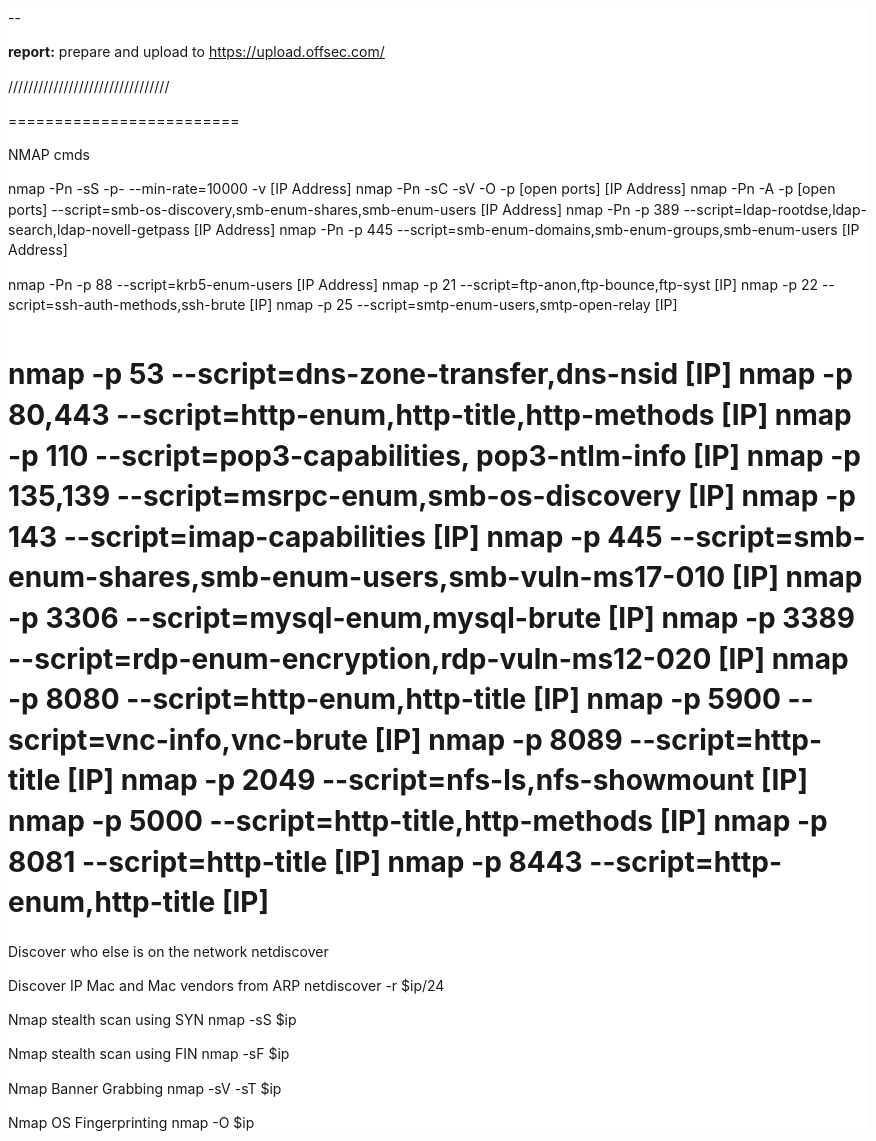 --

 **report:** prepare and upload to https://upload.offsec.com/ 

////////////////////////////////



=========================


NMAP cmds

nmap -Pn -sS -p- --min-rate=10000 -v [IP Address]
nmap -Pn -sC -sV -O -p [open ports] [IP Address]
nmap -Pn -A -p [open ports] --script=smb-os-discovery,smb-enum-shares,smb-enum-users [IP Address]
nmap -Pn -p 389 --script=ldap-rootdse,ldap-search,ldap-novell-getpass [IP Address]
nmap -Pn -p 445 --script=smb-enum-domains,smb-enum-groups,smb-enum-users [IP Address]

nmap -Pn -p 88 --script=krb5-enum-users [IP Address]
nmap -p 21 --script=ftp-anon,ftp-bounce,ftp-syst [IP]
nmap -p 22 --script=ssh-auth-methods,ssh-brute [IP]
nmap -p 25 --script=smtp-enum-users,smtp-open-relay [IP]

nmap -p 53 --script=dns-zone-transfer,dns-nsid [IP]
nmap -p 80,443 --script=http-enum,http-title,http-methods [IP]
nmap -p 110 --script=pop3-capabilities, pop3-ntlm-info [IP]
nmap -p 135,139 --script=msrpc-enum,smb-os-discovery [IP]
nmap -p 143 --script=imap-capabilities [IP]
nmap -p 445 --script=smb-enum-shares,smb-enum-users,smb-vuln-ms17-010 [IP]
nmap -p 3306 --script=mysql-enum,mysql-brute [IP]
nmap -p 3389 --script=rdp-enum-encryption,rdp-vuln-ms12-020 [IP]
nmap -p 8080 --script=http-enum,http-title [IP]
nmap -p 5900 --script=vnc-info,vnc-brute [IP]
nmap -p 8089 --script=http-title [IP]
nmap -p 2049 --script=nfs-ls,nfs-showmount [IP]
nmap -p 5000 --script=http-title,http-methods [IP]
nmap -p 8081 --script=http-title [IP]
nmap -p 8443 --script=http-enum,http-title [IP]
=
Discover who else is on the network
netdiscover

Discover IP Mac and Mac vendors from ARP
netdiscover -r $ip/24

Nmap stealth scan using SYN
nmap -sS $ip

Nmap stealth scan using FIN
nmap -sF $ip

Nmap Banner Grabbing
nmap -sV -sT $ip

Nmap OS Fingerprinting
nmap -O $ip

#### Your assignment
Write down, word for word, the lines above from the one containing "nmap -Pn -sS" through the one containing "nmap -p 3389", both ends included.

#### Your response
nmap -Pn -sS -p- --min-rate=10000 -v [IP Address]
nmap -Pn -sC -sV -O -p [open ports] [IP Address]
nmap -Pn -A -p [open ports] --script=smb-os-discovery,smb-enum-shares,smb-enum-users [IP Address]
nmap -Pn -p 389 --script=ldap-rootdse,ldap-search,ldap-novell-getpass [IP Address]
nmap -Pn -p 445 --script=smb-enum-domains,smb-enum-groups,smb-enum-users [IP Address]

nmap -Pn -p 88 --script=krb5-enum-users [IP Address]
nmap -p 21 --script=ftp-anon,ftp-bounce,ftp-syst [IP]
nmap -p 22 --script=ssh-auth-methods,ssh-brute [IP]
nmap -p 25 --script=smtp-enum-users,smtp-open-relay [IP]

nmap -p 53 --script=dns-zone-transfer,dns-nsid [IP]
nmap -p 80,443 --script=http-enum,http-title,http-methods [IP]
nmap -p 110 --script=pop3-capabilities, pop3-ntlm-info [IP]
nmap -p 135,139 --script=msrpc-enum,smb-os-discovery [IP]
nmap -p 143 --script=imap-capabilities [IP]
nmap -p 445 --script=smb-enum-shares,smb-enum-users,smb-vuln-ms17-010 [IP]
nmap -p 3306 --script=mysql-enum,mysql-brute [IP]
nmap -p 3389 --script=rdp-enum-encryption,rdp-vuln-ms12-020 [IP]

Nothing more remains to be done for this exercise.